Repeat the data exactly as it stands.

Source data.
******************************
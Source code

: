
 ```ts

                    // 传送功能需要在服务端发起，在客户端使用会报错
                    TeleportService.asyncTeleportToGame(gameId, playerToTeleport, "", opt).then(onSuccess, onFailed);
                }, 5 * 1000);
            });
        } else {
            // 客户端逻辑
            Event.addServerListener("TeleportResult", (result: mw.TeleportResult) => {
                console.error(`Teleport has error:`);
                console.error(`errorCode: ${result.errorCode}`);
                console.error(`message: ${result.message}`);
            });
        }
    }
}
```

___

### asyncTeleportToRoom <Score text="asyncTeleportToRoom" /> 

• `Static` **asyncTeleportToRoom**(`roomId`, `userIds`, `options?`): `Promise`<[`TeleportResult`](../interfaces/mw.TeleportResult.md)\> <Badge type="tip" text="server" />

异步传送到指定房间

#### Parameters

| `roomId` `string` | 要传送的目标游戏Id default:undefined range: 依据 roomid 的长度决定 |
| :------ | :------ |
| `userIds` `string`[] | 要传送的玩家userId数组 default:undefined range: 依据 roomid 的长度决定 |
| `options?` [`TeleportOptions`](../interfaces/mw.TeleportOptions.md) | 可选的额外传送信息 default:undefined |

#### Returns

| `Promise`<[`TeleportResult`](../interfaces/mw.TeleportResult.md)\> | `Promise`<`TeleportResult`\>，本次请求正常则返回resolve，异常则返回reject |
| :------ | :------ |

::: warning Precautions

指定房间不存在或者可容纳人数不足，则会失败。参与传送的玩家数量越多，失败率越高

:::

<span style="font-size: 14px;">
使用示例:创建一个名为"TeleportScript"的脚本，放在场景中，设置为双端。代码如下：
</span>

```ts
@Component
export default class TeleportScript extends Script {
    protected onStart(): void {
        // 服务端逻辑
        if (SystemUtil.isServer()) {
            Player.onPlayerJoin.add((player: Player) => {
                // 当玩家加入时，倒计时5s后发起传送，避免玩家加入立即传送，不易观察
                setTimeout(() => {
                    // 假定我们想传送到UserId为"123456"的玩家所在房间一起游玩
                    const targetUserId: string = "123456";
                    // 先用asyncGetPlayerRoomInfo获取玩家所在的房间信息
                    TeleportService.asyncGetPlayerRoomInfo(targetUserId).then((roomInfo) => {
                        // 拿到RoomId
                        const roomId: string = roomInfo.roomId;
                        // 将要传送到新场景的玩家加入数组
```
******************************
Output of the task.
Source code

:
 ```ts

                    // 传送功能需要在服务端发起，在客户端使用会报错
                    TeleportService.asyncTeleportToGame(gameId, playerToTeleport, "", opt).then(onSuccess, onFailed);
                }, 5 * 1000);
            });
        } else {
            // 客户端逻辑
            Event.addServerListener("TeleportResult", (result: mw.TeleportResult) => {
                console.error(`Teleport has error:`);
                console.error(`errorCode: ${result.errorCode}`);
                console.error(`message: ${result.message}`);
            });
        }
    }
}
```

___

### asyncTeleportToRoom <Score text="asyncTeleportToRoom" /> 

• `Static` **asyncTeleportToRoom**(`roomId`, `userIds`, `options?`): `Promise`<[`TeleportResult`](../interfaces/mw.TeleportResult.md)\> <Badge type="tip" text="server" />

异步传送到指定房间

#### Parameters

| `roomId` `string` | 要传送的目标游戏Id default:undefined range: 依据 roomid 的长度决定 |
| :------ | :------ |
| `userIds` `string`[] | 要传送的玩家userId数组 default:undefined range: 依据 roomid 的长度决定 |
| `options?` [`TeleportOptions`](../interfaces/mw.TeleportOptions.md) | 可选的额外传送信息 default:undefined |

#### Returns

| `Promise`<[`TeleportResult`](../interfaces/mw.TeleportResult.md)\> | `Promise`<`TeleportResult`\>，本次请求正常则返回resolve，异常则返回reject |
| :------ | :------ |

::: warning Precautions

指定房间不存在或者可容纳人数不足，则会失败。参与传送的玩家数量越多，失败率越高

:::

<span style="font-size: 14px;">
使用示例:创建一个名为"TeleportScript"的脚本，放在场景中，设置为双端。代码如下：
</span>

```ts
@Component
export default class TeleportScript extends Script {
    protected onStart(): void {
        // 服务端逻辑
        if (SystemUtil.isServer()) {
            Player.onPlayerJoin.add((player: Player) => {
                // 当玩家加入时，倒计时5s后发起传送，避免玩家加入立即传送，不易观察
                setTimeout(() => {
                    // 假定我们想传送到UserId为"123456"的玩家所在房间一起游玩
                    const targetUserId: string = "123456";
                    // 先用asyncGetPlayerRoomInfo获取玩家所在的房间信息
                    TeleportService.asyncGetPlayerRoomInfo(targetUserId).then((roomInfo) => {
                        // 拿到RoomId
                        const roomId: string = roomInfo.roomId;
                        // 将要传送到新场景的玩家加入数组
```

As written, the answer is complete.